In Gujarat, the Waghri are found mainly in the districts of Sabarkantha, Banaskantha, Panchmahal, Kheda, and Ahmedabad. They speak Gujarati language among themselves and normal language with outsiders.

===In Pakistan===
The Vagri in Pakistan are found mainly in the districts of Umerkot and Tharparkar. They are landless, and have been subject to discrimination at the hands of the locally powerful Sodha Rajput community.
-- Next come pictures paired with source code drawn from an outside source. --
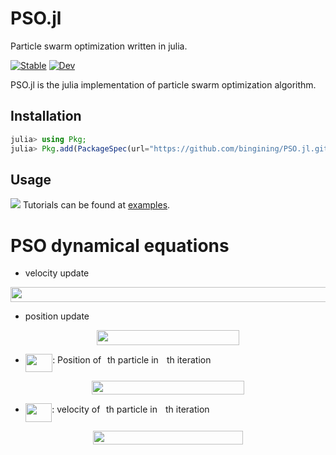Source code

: # PSO.jl
Particle swarm optimization written in julia.

[![Stable](https://img.shields.io/badge/docs-stable-blue.svg)](https://bingining.github.io/PSO.jl/stable)
[![Dev](https://img.shields.io/badge/docs-dev-blue.svg)](https://bingining.github.io/PSO.jl/dev)

PSO.jl is the julia implementation of particle swarm optimization algorithm.

## Installation

```julia
julia> using Pkg;
julia> Pkg.add(PackageSpec(url="https://github.com/bingining/PSO.jl.git"))
```


## Usage
![](https://github.com/bingining/PSO.jl/blob/master/test/pso.png)
Tutorials can be found at [examples](https://github.com/bingining/PSO.jl/tree/master/examples).

# PSO dynamical equations
* velocity update
<p align="center"><img src="/tex/3a1216884a50c3001ef914328adfde8d.svg?invert_in_darkmode&sanitize=true" align=middle width=590.9243966999999pt height=23.9884194pt/></p>

* position update
<p align="center"><img src="/tex/24c57802b81724c96995c8279eaaebbe.svg?invert_in_darkmode&sanitize=true" align=middle width=227.8413291pt height=23.9884194pt/></p>

* <img src="/tex/dc65f93b783cb4aa34846c23d3f69fb5.svg?invert_in_darkmode&sanitize=true" align=middle width=43.34959529999998pt height=29.190975000000005pt/>: Position of <img src="/tex/77a3b857d53fb44e33b53e4c8b68351a.svg?invert_in_darkmode&sanitize=true" align=middle width=5.663225699999989pt height=21.68300969999999pt/>th particle in <img src="/tex/63bb9849783d01d91403bc9a5fea12a2.svg?invert_in_darkmode&sanitize=true" align=middle width=9.075367949999992pt height=22.831056599999986pt/>th iteration

<p align="center"><img src="/tex/62775c5d5f5ff8743db9fc579b686717.svg?invert_in_darkmode&sanitize=true" align=middle width=243.71783369999997pt height=21.99987075pt/></p>

* <img src="/tex/33cd374b9893a130ab6a666099989c9f.svg?invert_in_darkmode&sanitize=true" align=middle width=42.51245294999999pt height=29.190975000000005pt/>: velocity of <img src="/tex/77a3b857d53fb44e33b53e4c8b68351a.svg?invert_in_darkmode&sanitize=true" align=middle width=5.663225699999989pt height=21.68300969999999pt/>th particle in <img src="/tex/63bb9849783d01d91403bc9a5fea12a2.svg?invert_in_darkmode&sanitize=true" align=middle width=9.075367949999992pt height=22.831056599999986pt/>th iteration

<p align="center"><img src="/tex/8fb144d075ea3b34d6e800ca6e1ee79f.svg?invert_in_darkmode&sanitize=true" align=middle width=240.36925275pt height=21.99987075pt/></p>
A recent study showed that the majority of scheduled caste population of Pakistan, which includes the Vagri, are practically landless. The survey conducted showed that in Tharparkar, Umerkot, Rahim Yar Khan, and Bahawalpur districts revealed that an overwhelming majority of 83 per cent Scheduled Caste population did not own even a small piece of land. The land ownership by the remaining 17 per cent is also very small as 90 per cent of the Scheduled Caste land owners have a very small piece of land between one and five acres. Like those in India, the Pakistan Vagri are Hindu, and speak both Sindhi and their own language, Bagri, which is distantly related to Rajasthani.